Since you’ll be using an encrypted connection, it’s extremely unlikely for a hacker to bother spending the time and energy needed in order to try to hack into your computer (or your other devices because VPNs are available for smartphones and tablets too).

Watch Out For Scams
One of the biggest problems I’ve seen people have when it comes to the internet is online scams. Some of these scams are so common that you’ll even see them mentioned on daytime television, and they often have a lot to do with your finances. The most common one is known as the 419 Scam, which usually presents itself in the form of a letter or email suggesting that someone either wants to become your business partner, or they need some sort of help from a kind heart who is willing to front some money until they can receive their millions.

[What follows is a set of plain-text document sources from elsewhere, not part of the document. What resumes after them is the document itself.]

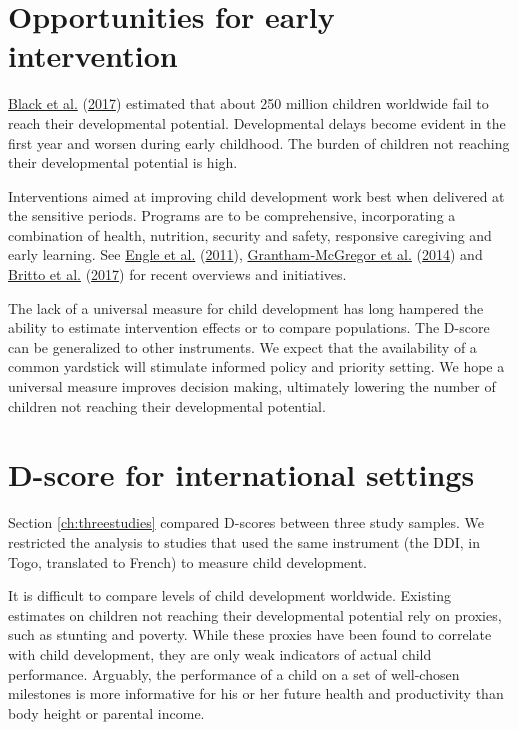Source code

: \documentclass[
]{book}
\begin{document}
\hypertarget{opportunities-for-early-intervention}{%
\section{Opportunities for early intervention}\label{opportunities-for-early-intervention}}

\protect\hyperlink{ref-black2017}{Black et al.} (\protect\hyperlink{ref-black2017}{2017}) estimated that about 250 million children worldwide fail to reach their developmental potential. Developmental delays become evident in the first year and worsen during early childhood. The burden of children not reaching their developmental potential is high.

Interventions aimed at improving child development work best when delivered at the sensitive periods. Programs are to be comprehensive, incorporating a combination of health, nutrition, security and safety, responsive caregiving and early learning. See \protect\hyperlink{ref-engle2011}{Engle et al.} (\protect\hyperlink{ref-engle2011}{2011}), \protect\hyperlink{ref-grantham2014}{Grantham‐McGregor et al.} (\protect\hyperlink{ref-grantham2014}{2014}) and \protect\hyperlink{ref-britto2017}{Britto et al.} (\protect\hyperlink{ref-britto2017}{2017}) for recent overviews and initiatives.

The lack of a universal measure for child development has long hampered the ability to estimate intervention effects or to compare populations. The D-score can be generalized to other instruments. We expect that the availability of a common yardstick will stimulate informed policy and priority setting. We hope a universal measure improves decision making, ultimately lowering the number of children not reaching their developmental potential.

\hypertarget{d-score-for-international-settings}{%
\section{D-score for international settings}\label{d-score-for-international-settings}}

Section \ref{ch:threestudies} compared D-scores between three study samples. We restricted the analysis to studies that used the same instrument (the DDI, in Togo, translated to French) to measure child development.

It is difficult to compare levels of child development worldwide. Existing estimates on children not reaching their developmental potential rely on proxies, such as stunting and poverty. While these proxies have been found to correlate with child development, they are only weak indicators of actual child performance. Arguably, the performance of a child on a set of well-chosen milestones is more informative for his or her future health and productivity than body height or parental income.
\end{document}

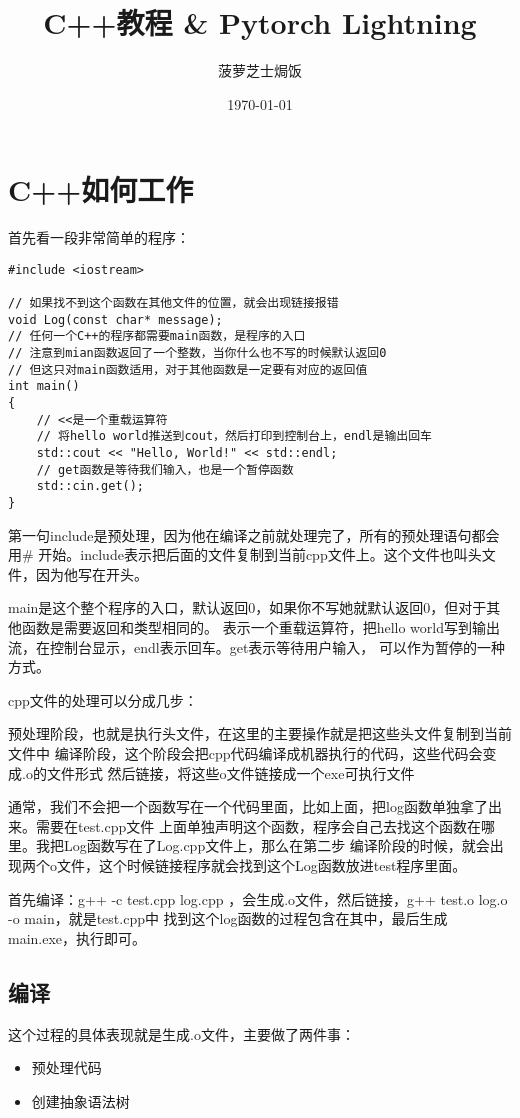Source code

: \documentclass{article}
\title{C++教程 \& Pytorch Lightning}
\author{菠萝芝士焗饭}
\date{\today}
\begin{document}
\begin{sloppypar}

\maketitle
\tableofcontents

\section{C++如何工作}
首先看一段非常简单的程序：
\begin{lstlisting}
#include <iostream>

// 如果找不到这个函数在其他文件的位置，就会出现链接报错
void Log(const char* message);
// 任何一个C++的程序都需要main函数，是程序的入口
// 注意到mian函数返回了一个整数，当你什么也不写的时候默认返回0
// 但这只对main函数适用，对于其他函数是一定要有对应的返回值
int main()
{
    // <<是一个重载运算符
    // 将hello world推送到cout，然后打印到控制台上，endl是输出回车
    std::cout << "Hello, World!" << std::endl;
    // get函数是等待我们输入，也是一个暂停函数 
    std::cin.get();
}
\end{lstlisting}
第一句include是预处理，因为他在编译之前就处理完了，所有的预处理语句都会用\#
开始。include表示把后面的文件复制到当前cpp文件上。这个文件也叫头文件，因为他写在开头。

main是这个整个程序的入口，默认返回0，如果你不写她就默认返回0，但对于其他函数是需要返回和类型相同的。
\text{<<}表示一个重载运算符，把hello world写到输出流，在控制台显示，endl表示回车。get表示等待用户输入，
可以作为暂停的一种方式。

cpp文件的处理可以分成几步：
\begin{outline}
	\1 预处理阶段，也就是执行头文件，在这里的主要操作就是把这些头文件复制到当前文件中
	\1 编译阶段，这个阶段会把cpp代码编译成机器执行的代码，这些代码会变成.o的文件形式
	\1 然后链接，将这些o文件链接成一个exe可执行文件
\end{outline}
通常，我们不会把一个函数写在一个代码里面，比如上面，把log函数单独拿了出来。需要在test.cpp文件
上面单独声明这个函数，程序会自己去找这个函数在哪里。我把Log函数写在了Log.cpp文件上，那么在第二步
编译阶段的时候，就会出现两个o文件，这个时候链接程序就会找到这个Log函数放进test程序里面。

首先编译：g++ -c test.cpp log.cpp ，会生成.o文件，然后链接，g++ test.o log.o -o main，就是test.cpp中
找到这个log函数的过程包含在其中，最后生成main.exe，执行即可。

\subsection{编译}
这个过程的具体表现就是生成.o文件，主要做了两件事：
\begin{itemize}
	\item 预处理代码
	\item 创建抽象语法树	 
\end{itemize}


\end{sloppypar}
\end{document}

Of course, they also mention that they are going to share these millions with you as well. The easiest way to deal with this is to never, ever give out your financial information to people you meet online. Legitimate companies or businesspeople would never ask for your banking information through emails, nor would they ask for you to wire any money for them so they can access their savings.
Be aware that these sorts of scammers are also lurking around on social media and dating websites.

Stay On the Look Out
Lastly, keep an eye out for anything that may seem suspicious on your monthly banking statements. The sooner you catch on to unfamiliar charges on your account, the sooner you’ll be able to solve the problem and potentially save yourself from losing all of the money in your account. It would also be a great idea to change your passwords on a regular basis and ensure that you are using strong passwords; never use the same password for more than one account.

If you take the advice laid out in this article, you shouldn’t have any issues with your financial data being compromised. Just remember that the most important thing is for you to pay attention to your finances; even with security software having your back, you aren’t immune to offline offenders.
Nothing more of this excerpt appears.